- RECORDS FOR THIS TASK:
-------------------------

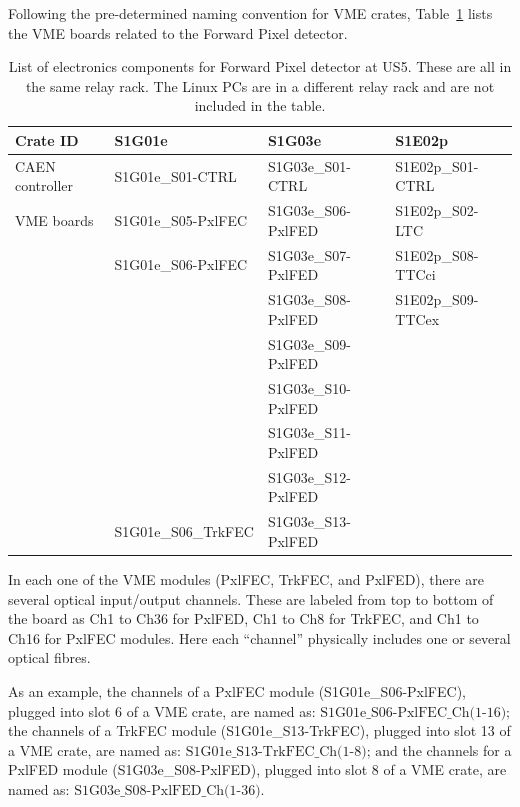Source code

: \documentclass{cmspaper}
\begin{document}
Following the pre-determined naming convention for VME crates, 
Table~\ref{table:us5:vme} lists the VME boards related to
the Forward Pixel detector. 

  \begin{table}[htb]
    \caption{List of electronics components for Forward Pixel detector at US5.
These are all in the same relay rack. The Linux PCs are in a different relay rack 
and are not included in the table.}
    \label{table:us5:vme}
    \begin{center}
      \begin{tabular}{l|lll} \hline
Crate ID&         S1G01e&                 S1G03e&                 S1E02p\\\hline
CAEN controller& S1G01e\_S01-CTRL&  S1G03e\_S01-CTRL&  S1E02p\_S01-CTRL\\
VME boards&         S1G01e\_S05-PxlFEC&  S1G03e\_S06-PxlFED&  S1E02p\_S02-LTC\\
&                 S1G01e\_S06-PxlFEC&  S1G03e\_S07-PxlFED&  S1E02p\_S08-TTCci\\
&                 &                  S1G03e\_S08-PxlFED&  S1E02p\_S09-TTCex\\
&                 &                  S1G03e\_S09-PxlFED&  \\
&                 &                  S1G03e\_S10-PxlFED&  \\
&                 &                  S1G03e\_S11-PxlFED&  \\
&                 &                  S1G03e\_S12-PxlFED&  \\
&                 S1G01e\_S06\_TrkFEC&  S1G03e\_S13-PxlFED&  \\ \hline
      \end{tabular}
    \end{center}
  \end{table}

In each one of the VME modules (PxlFEC, TrkFEC, and PxlFED), there are 
several optical input/output channels. These are labeled from top to 
bottom of the board as Ch1 to Ch36 for PxlFED, Ch1 to Ch8 for 
TrkFEC, and Ch1 to Ch16 for PxlFEC modules. 
Here each ``channel'' physically includes 
one or several optical fibres.  

As an example, the channels of a PxlFEC module (S1G01e\_S06-PxlFEC), 
plugged into slot 6 of a VME crate, are named as:
$\mbox{S1G01e\_S06-PxlFEC\_Ch(1-16);}$
the channels of a TrkFEC module (S1G01e\_S13-TrkFEC),
plugged into slot 13 of a VME crate, are named as:
$\mbox{S1G01e\_S13-TrkFEC\_Ch(1-8); and}$
the channels for a PxlFED module (S1G03e\_S08-PxlFED),
plugged into slot 8 of a VME crate, are named as:
$\mbox{S1G03e\_S08-PxlFED\_Ch(1-36).}$
\end{document}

-------------------------

- WHAT YOU WILL DO:
Exact copy, no pictures: write out all the records above.

- WRITTEN ANSWER:
Source code

: \documentclass{cmspaper}
\begin{document}
Following the pre-determined naming convention for VME crates, 
Table~\ref{table:us5:vme} lists the VME boards related to
the Forward Pixel detector. 

  \begin{table}[htb]
    \caption{List of electronics components for Forward Pixel detector at US5.
These are all in the same relay rack. The Linux PCs are in a different relay rack 
and are not included in the table.}
    \label{table:us5:vme}
    \begin{center}
      \begin{tabular}{l|lll} \hline
Crate ID&         S1G01e&                 S1G03e&                 S1E02p\\\hline
CAEN controller& S1G01e\_S01-CTRL&  S1G03e\_S01-CTRL&  S1E02p\_S01-CTRL\\
VME boards&         S1G01e\_S05-PxlFEC&  S1G03e\_S06-PxlFED&  S1E02p\_S02-LTC\\
&                 S1G01e\_S06-PxlFEC&  S1G03e\_S07-PxlFED&  S1E02p\_S08-TTCci\\
&                 &                  S1G03e\_S08-PxlFED&  S1E02p\_S09-TTCex\\
&                 &                  S1G03e\_S09-PxlFED&  \\
&                 &                  S1G03e\_S10-PxlFED&  \\
&                 &                  S1G03e\_S11-PxlFED&  \\
&                 &                  S1G03e\_S12-PxlFED&  \\
&                 S1G01e\_S06\_TrkFEC&  S1G03e\_S13-PxlFED&  \\ \hline
      \end{tabular}
    \end{center}
  \end{table}

In each one of the VME modules (PxlFEC, TrkFEC, and PxlFED), there are 
several optical input/output channels. These are labeled from top to 
bottom of the board as Ch1 to Ch36 for PxlFED, Ch1 to Ch8 for 
TrkFEC, and Ch1 to Ch16 for PxlFEC modules. 
Here each ``channel'' physically includes 
one or several optical fibres.  

As an example, the channels of a PxlFEC module (S1G01e\_S06-PxlFEC), 
plugged into slot 6 of a VME crate, are named as:
$\mbox{S1G01e\_S06-PxlFEC\_Ch(1-16);}$
the channels of a TrkFEC module (S1G01e\_S13-TrkFEC),
plugged into slot 13 of a VME crate, are named as:
$\mbox{S1G01e\_S13-TrkFEC\_Ch(1-8); and}$
the channels for a PxlFED module (S1G03e\_S08-PxlFED),
plugged into slot 8 of a VME crate, are named as:
$\mbox{S1G03e\_S08-PxlFED\_Ch(1-36).}$
\end{document}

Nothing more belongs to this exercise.